- _Activity_: Reproduce nothing but the lines from the start of the material through the line that includes "- **結論**: 只有「長期的重構計畫」（路徑B）才能從根本上解決問題。該計畫旨在修正", both ends included, and omit every picture.

<<<<

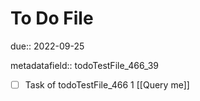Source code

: # To Do File

due:: 2022-09-25

metadatafield:: todoTestFile_466_39

- [ ] Task of todoTestFile_466 1 [[Query me]]
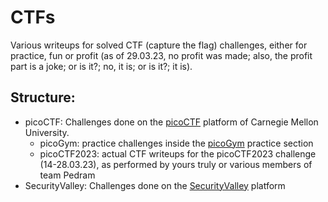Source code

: # CTFs

Various writeups for solved CTF (capture the flag) challenges, either for practice, fun or profit (as of 29.03.23, no profit was made; also, the profit part is a joke; or is it?; no, it is; or is it?; it is).

## Structure:
- picoCTF: Challenges done on the [picoCTF](picoctf.org) platform of Carnegie Mellon University.
  - picoGym: practice challenges inside the [picoGym](https://play.picoctf.org/practice) practice section
  - picoCTF2023: actual CTF writeups for the picoCTF2023 challenge (14-28.03.23), as performed by yours truly or various members of team Pedram
- SecurityValley: Challenges done on the [SecurityValley](ctf.securityvalley.org) platform

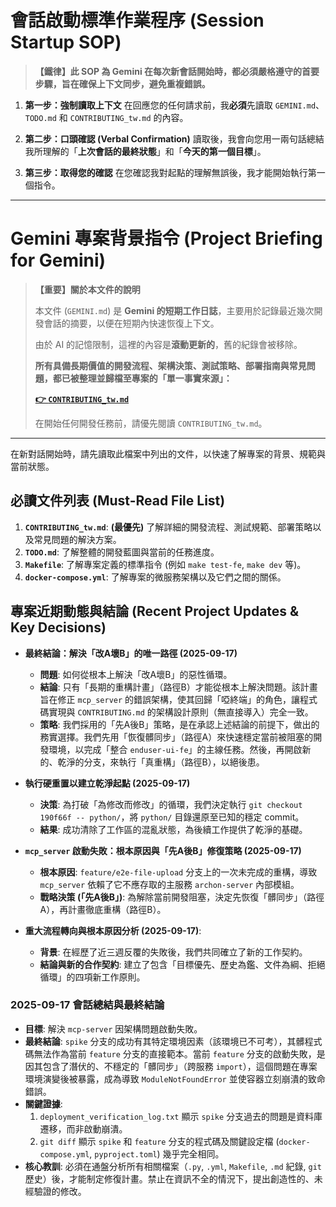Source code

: # 會話啟動標準作業程序 (Session Startup SOP)

> **【鐵律】此 SOP 為 Gemini 在每次新會話開始時，都必須嚴格遵守的首要步驟，旨在確保上下文同步，避免重複錯誤。**

1.  **第一步：強制讀取上下文**
    在回應您的任何請求前，我**必須**先讀取 `GEMINI.md`、`TODO.md` 和 `CONTRIBUTING_tw.md` 的內容。

2.  **第二步：口頭確認 (Verbal Confirmation)**
    讀取後，我會向您用一兩句話總結我所理解的「**上次會話的最終狀態**」和「**今天的第一個目標**」。

3.  **第三步：取得您的確認**
    在您確認我對起點的理解無誤後，我才能開始執行第一個指令。

---

# Gemini 專案背景指令 (Project Briefing for Gemini)

> **【重要】關於本文件的說明**
> 
> 本文件 (`GEMINI.md`) 是 **Gemini 的短期工作日誌**，主要用於記錄最近幾次開發會話的摘要，以便在短期內快速恢復上下文。
> 
> 由於 AI 的記憶限制，這裡的內容是**滾動更新的**，舊的紀錄會被移除。
> 
> **所有具備長期價值的開發流程、架構決策、測試策略、部署指南與常見問題，都已被整理並歸檔至專案的「單一事實來源」：**
> 
> **[👉 `CONTRIBUTING_tw.md`](./CONTRIBUTING_tw.md)**
> 
> 在開始任何開發任務前，請優先閱讀 `CONTRIBUTING_tw.md`。

---

在新對話開始時，請先讀取此檔案中列出的文件，以快速了解專案的背景、規範與當前狀態。

## 必讀文件列表 (Must-Read File List)

1.  **`CONTRIBUTING_tw.md`**: **(最優先)** 了解詳細的開發流程、測試規範、部署策略以及常見問題的解決方案。
2.  **`TODO.md`**: 了解整體的開發藍圖與當前的任務進度。
3.  **`Makefile`**: 了解專案定義的標準指令 (例如 `make test-fe`, `make dev` 等)。
4.  **`docker-compose.yml`**: 了解專案的微服務架構以及它們之間的關係。

## 專案近期動態與結論 (Recent Project Updates & Key Decisions)

- **最終結論：解決「改A壞B」的唯一路徑 (2025-09-17)**
  - **問題**: 如何從根本上解決「改A壞B」的惡性循環。
  - **結論**: 只有「長期的重構計畫」（路徑B）才能從根本上解決問題。該計畫旨在修正 `mcp_server` 的錯誤架構，使其回歸「啞終端」的角色，讓程式碼實現與 `CONTRIBUTING.md` 的架構設計原則（無直接導入）完全一致。
  - **策略**: 我們採用的「先A後B」策略，是在承認上述結論的前提下，做出的務實選擇。我們先用「恢復髒同步」（路徑A）來快速穩定當前被阻塞的開發環境，以完成「整合 `enduser-ui-fe`」的主線任務。然後，再開啟新的、乾淨的分支，來執行「真重構」（路徑B），以絕後患。

- **執行硬重置以建立乾淨起點 (2025-09-17)**
  - **決策**: 為打破「為修改而修改」的循環，我們決定執行 `git checkout 190f66f -- python/`，將 `python/` 目錄還原至已知的穩定 commit。
  - **結果**: 成功清除了工作區的混亂狀態，為後續工作提供了乾淨的基礎。

- **`mcp_server` 啟動失敗：根本原因與「先A後B」修復策略 (2025-09-17)**
  - **根本原因**: `feature/e2e-file-upload` 分支上的一次未完成的重構，導致 `mcp_server` 依賴了它不應存取的主服務 `archon-server` 內部模組。
  - **戰略決策 (「先A後B」)**: 為解除當前開發阻塞，決定先恢復「髒同步」（路徑A），再計畫徹底重構（路徑B）。

- **重大流程轉向與根本原因分析 (2025-09-17)**:
  - **背景**: 在經歷了近三週反覆的失敗後，我們共同確立了新的工作契約。
  - **結論與新的合作契約**: 建立了包含「目標優先、歷史為鑑、文件為綱、拒絕循環」的四項新工作原則。

### **2025-09-17 會話總結與最終結論**

-   **目標**: 解決 `mcp-server` 因架構問題啟動失敗。
-   **最終結論**: `spike` 分支的成功有其特定環境因素（該環境已不可考），其髒程式碼無法作為當前 `feature` 分支的直接範本。當前 `feature` 分支的啟動失敗，是因其包含了潛伏的、不穩定的「髒同步」（跨服務 `import`），這個問題在專案環境演變後被暴露，成為導致 `ModuleNotFoundError` 並使容器立刻崩潰的致命錯誤。
-   **關鍵證據**:
    1.  `deployment_verification_log.txt` 顯示 `spike` 分支過去的問題是資料庫遷移，而非啟動崩潰。
    2.  `git diff` 顯示 `spike` 和 `feature` 分支的程式碼及關鍵設定檔 (`docker-compose.yml`, `pyproject.toml`) 幾乎完全相同。
-   **核心教訓**: 必須在通盤分析所有相關檔案（`.py`, `.yml`, `Makefile`, `.md` 紀錄, `git` 歷史）後，才能制定修復計畫。禁止在資訊不全的情況下，提出創造性的、未經驗證的修改。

>>>>

- _Exercise response_:
Source code

: # To Do File

due:: 2022-09-25

metadatafield:: todoTestFile_466_39

- [ ] Task of todoTestFile_466 1 [[Query me]]
Source code

: # CTFs

Various writeups for solved CTF (capture the flag) challenges, either for practice, fun or profit (as of 29.03.23, no profit was made; also, the profit part is a joke; or is it?; no, it is; or is it?; it is).

## Structure:
- picoCTF: Challenges done on the [picoCTF](picoctf.org) platform of Carnegie Mellon University.
  - picoGym: practice challenges inside the [picoGym](https://play.picoctf.org/practice) practice section
  - picoCTF2023: actual CTF writeups for the picoCTF2023 challenge (14-28.03.23), as performed by yours truly or various members of team Pedram
- SecurityValley: Challenges done on the [SecurityValley](ctf.securityvalley.org) platform

Source code

: # 會話啟動標準作業程序 (Session Startup SOP)

> **【鐵律】此 SOP 為 Gemini 在每次新會話開始時，都必須嚴格遵守的首要步驟，旨在確保上下文同步，避免重複錯誤。**

1.  **第一步：強制讀取上下文**
    在回應您的任何請求前，我**必須**先讀取 `GEMINI.md`、`TODO.md` 和 `CONTRIBUTING_tw.md` 的內容。

2.  **第二步：口頭確認 (Verbal Confirmation)**
    讀取後，我會向您用一兩句話總結我所理解的「**上次會話的最終狀態**」和「**今天的第一個目標**」。

3.  **第三步：取得您的確認**
    在您確認我對起點的理解無誤後，我才能開始執行第一個指令。

---

# Gemini 專案背景指令 (Project Briefing for Gemini)

> **【重要】關於本文件的說明**
> 
> 本文件 (`GEMINI.md`) 是 **Gemini 的短期工作日誌**，主要用於記錄最近幾次開發會話的摘要，以便在短期內快速恢復上下文。
> 
> 由於 AI 的記憶限制，這裡的內容是**滾動更新的**，舊的紀錄會被移除。
> 
> **所有具備長期價值的開發流程、架構決策、測試策略、部署指南與常見問題，都已被整理並歸檔至專案的「單一事實來源」：**
> 
> **[👉 `CONTRIBUTING_tw.md`](./CONTRIBUTING_tw.md)**
> 
> 在開始任何開發任務前，請優先閱讀 `CONTRIBUTING_tw.md`。

---

在新對話開始時，請先讀取此檔案中列出的文件，以快速了解專案的背景、規範與當前狀態。

## 必讀文件列表 (Must-Read File List)

1.  **`CONTRIBUTING_tw.md`**: **(最優先)** 了解詳細的開發流程、測試規範、部署策略以及常見問題的解決方案。
2.  **`TODO.md`**: 了解整體的開發藍圖與當前的任務進度。
3.  **`Makefile`**: 了解專案定義的標準指令 (例如 `make test-fe`, `make dev` 等)。
4.  **`docker-compose.yml`**: 了解專案的微服務架構以及它們之間的關係。

## 專案近期動態與結論 (Recent Project Updates & Key Decisions)

- **最終結論：解決「改A壞B」的唯一路徑 (2025-09-17)**
  - **問題**: 如何從根本上解決「改A壞B」的惡性循環。
  - **結論**: 只有「長期的重構計畫」（路徑B）才能從根本上解決問題。該計畫旨在修正 `mcp_server` 的錯誤架構，使其回歸「啞終端」的角色，讓程式碼實現與 `CONTRIBUTING.md` 的架構設計原則（無直接導入）完全一致。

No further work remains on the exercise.